* What you need to do *
Return the lines of the data below exactly. Start at the first and end with the line containing "### ImageNet 数据集".

* Source data *
= = = = = = =
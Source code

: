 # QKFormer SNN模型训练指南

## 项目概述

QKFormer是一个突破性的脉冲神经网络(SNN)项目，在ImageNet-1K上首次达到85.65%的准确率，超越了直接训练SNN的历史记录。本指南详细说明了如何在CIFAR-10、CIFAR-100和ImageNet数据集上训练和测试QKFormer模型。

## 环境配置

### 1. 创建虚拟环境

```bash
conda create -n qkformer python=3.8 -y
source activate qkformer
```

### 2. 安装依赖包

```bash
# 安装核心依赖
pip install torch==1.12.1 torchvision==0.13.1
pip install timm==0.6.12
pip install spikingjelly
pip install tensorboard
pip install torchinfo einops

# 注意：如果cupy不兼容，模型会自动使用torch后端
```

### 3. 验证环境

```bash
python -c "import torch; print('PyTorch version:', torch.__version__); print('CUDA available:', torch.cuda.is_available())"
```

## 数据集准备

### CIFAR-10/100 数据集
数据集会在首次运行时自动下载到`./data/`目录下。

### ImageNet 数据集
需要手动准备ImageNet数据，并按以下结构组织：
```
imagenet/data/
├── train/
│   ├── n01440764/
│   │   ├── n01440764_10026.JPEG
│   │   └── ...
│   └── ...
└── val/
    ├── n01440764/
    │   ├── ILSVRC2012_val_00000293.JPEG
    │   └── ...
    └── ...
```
= = = = = = =
* Output of the task *
Source code

: # QKFormer SNN模型训练指南

## 项目概述

QKFormer是一个突破性的脉冲神经网络(SNN)项目，在ImageNet-1K上首次达到85.65%的准确率，超越了直接训练SNN的历史记录。本指南详细说明了如何在CIFAR-10、CIFAR-100和ImageNet数据集上训练和测试QKFormer模型。

## 环境配置

### 1. 创建虚拟环境

```bash
conda create -n qkformer python=3.8 -y
source activate qkformer
```

### 2. 安装依赖包

```bash
# 安装核心依赖
pip install torch==1.12.1 torchvision==0.13.1
pip install timm==0.6.12
pip install spikingjelly
pip install tensorboard
pip install torchinfo einops

# 注意：如果cupy不兼容，模型会自动使用torch后端
```

### 3. 验证环境

```bash
python -c "import torch; print('PyTorch version:', torch.__version__); print('CUDA available:', torch.cuda.is_available())"
```

## 数据集准备

### CIFAR-10/100 数据集
数据集会在首次运行时自动下载到`./data/`目录下。

### ImageNet 数据集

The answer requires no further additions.